Editorials

Plasmodium vivax malaria in the UK

BMJ 2015; 350 doi: https://doi.org/10.1136/bmj.h1840 (Published 16 April 2015) Cite this as: BMJ 2015;350:h1840
  1. Christopher J Gill, associate professor
  1. 1Department of Global Health, Center for Global Health and Development, Boston University School of Public Health, Boston, MA, USA
  1. cgill{at}bu.edu

New insights into an old enemy

Plasmodium falciparum malaria is so lethal and ubiquitous that one could easily forget that other species of malaria are globally important too. In particular, Plasmodium vivax, the main cause of relapsing malaria, affects up to 300 million people annually, and occurs in far wider and ecologically diverse settings than P falciparum.
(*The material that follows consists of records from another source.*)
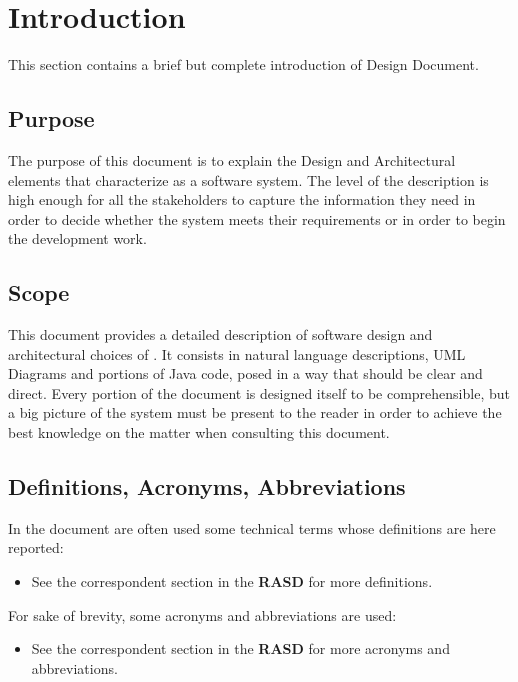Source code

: \section{Introduction}
This section contains a brief but complete introduction of \myTaxiService{} Design Document.

\subsection{Purpose}
The purpose of this document is to explain the Design and Architectural elements that characterize \myTaxiService{} as a software system. The level of the description is high enough for all the stakeholders to capture the information they need in order to decide whether the system meets their requirements or in order to begin the development work.

\subsection{Scope}
This document provides a detailed description of \myTaxiService{} software design and architectural choices of \myTaxiService{}.
It consists in natural language descriptions, UML Diagrams and portions of Java code, posed in a way that should be clear and direct.
Every portion of the document is designed itself to be comprehensible, but a big picture of the system must be present to the reader in order to achieve the best knowledge on the matter when consulting this document.

\subsection{Definitions, Acronyms, Abbreviations}
In the document are often used some technical terms whose definitions are here reported:
\begin{itemize}
	 A software level in a software system.
	 An hardware level in a software system.
	 A digital database whose organization is based on the relational model of data, as proposed by E.F. Codd in 1970.
	 A strict application of MVC principles.
	\item See the correspondent section in the \textbf{RASD} for more definitions.
\end{itemize}
For sake of brevity, some acronyms and abbreviations are used:
\begin{itemize}
	 Design Document.
	 Global Positioning System.
	 Graphic User Interface.
	 Application Programming Interface.
	 Model View Controller.
	 Estimated Time of Arrival.
	\item See the correspondent section in the \textbf{RASD} for more acronyms and abbreviations.
\end{itemize}

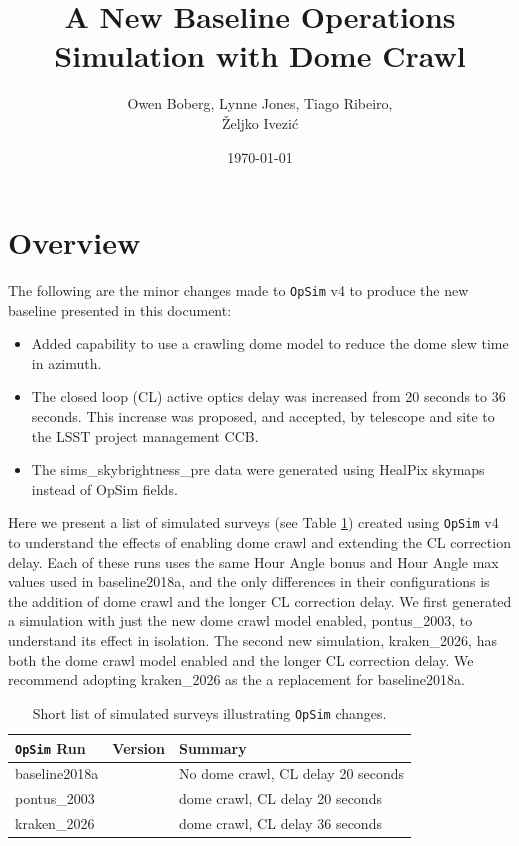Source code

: \documentclass[DM,lsstdraft,authoryear,toc]{lsstdoc}
\title{A New Baseline Operations Simulation with Dome Crawl}
\author{%
Owen Boberg,
Lynne Jones,
Tiago Ribeiro, \\
\v{Z}eljko Ivezi\'{c}}
\date{\today}
\newcommand{\opsim}{\texttt{OpSim}\xspace}
\begin{document}
\maketitle

\section{Overview}

The following are the minor changes made to \opsim v4 to produce the new baseline presented in this document:

\begin{itemize}
\item Added capability to use a crawling dome model to reduce the dome slew time in azimuth.
\item The closed loop (CL) active optics delay was increased from 20 seconds to 36 seconds.
This increase was proposed, and accepted, by telescope and site to the LSST project management CCB.
\item The sims\_skybrightness\_pre data were generated using HealPix skymaps instead of OpSim fields.
\end{itemize}

Here we present a list of simulated surveys (see Table \ref{tab:runlist}) created using \opsim v4 to understand
the effects of enabling dome crawl and extending the CL correction delay. Each of these runs uses the same Hour
Angle bonus and Hour Angle max values used in baseline2018a, and the only differences in their configurations is the
addition of dome crawl and the longer CL correction delay. We first generated a simulation with just the new dome crawl model
enabled, pontus\_2003, to understand its effect in isolation. The second new simulation, kraken\_2026, has both the
dome crawl model enabled and the longer CL correction delay. We recommend adopting kraken\_2026 as the a replacement
for baseline2018a.

\begin{table}[htp]
\caption{Short list of simulated surveys illustrating \opsim changes.}
\begin{center}
\begin{tabular}{ l | l | l }
\toprule
\opsim Run & Version & Summary \\
\midrule
baseline2018a &   &  No dome crawl, CL delay 20 seconds\\
pontus\_2003  &   &  dome crawl, CL delay 20 seconds\\
kraken\_2026  &   &  dome crawl, CL delay 36 seconds\\
\bottomrule
\end{tabular}
\end{center}
\label{tab:runlist}
\end{table}
\end{document}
Yet P vivax remains seriously understudied. Today, querying “Plasmodium falciparum” on PubMed generated 31 493 citations compared with only 6520 for “Plasmodium vivax.” Recent data suggest that the epidemiology of P vivax may be shifting1 2 and that the parasite could be growing more virulent.3 4 But the evidence supporting these rests largely on small, cross sectional studies with limited geographical scope. Without large, systematically collected, geographically diverse, longitudinal datasets, we cannot be certain that these trends are for real, let alone try to explain them based on external forces, such as global warming or urbanisation.

In this context, the linked paper by Broderick and colleagues (doi:10.1136/bmj.h1703) is well timed.5 These authors analysed 27 years of data and over 50 000 clinical samples collected by the Public Health England Malaria Reference Laboratory. To enter the …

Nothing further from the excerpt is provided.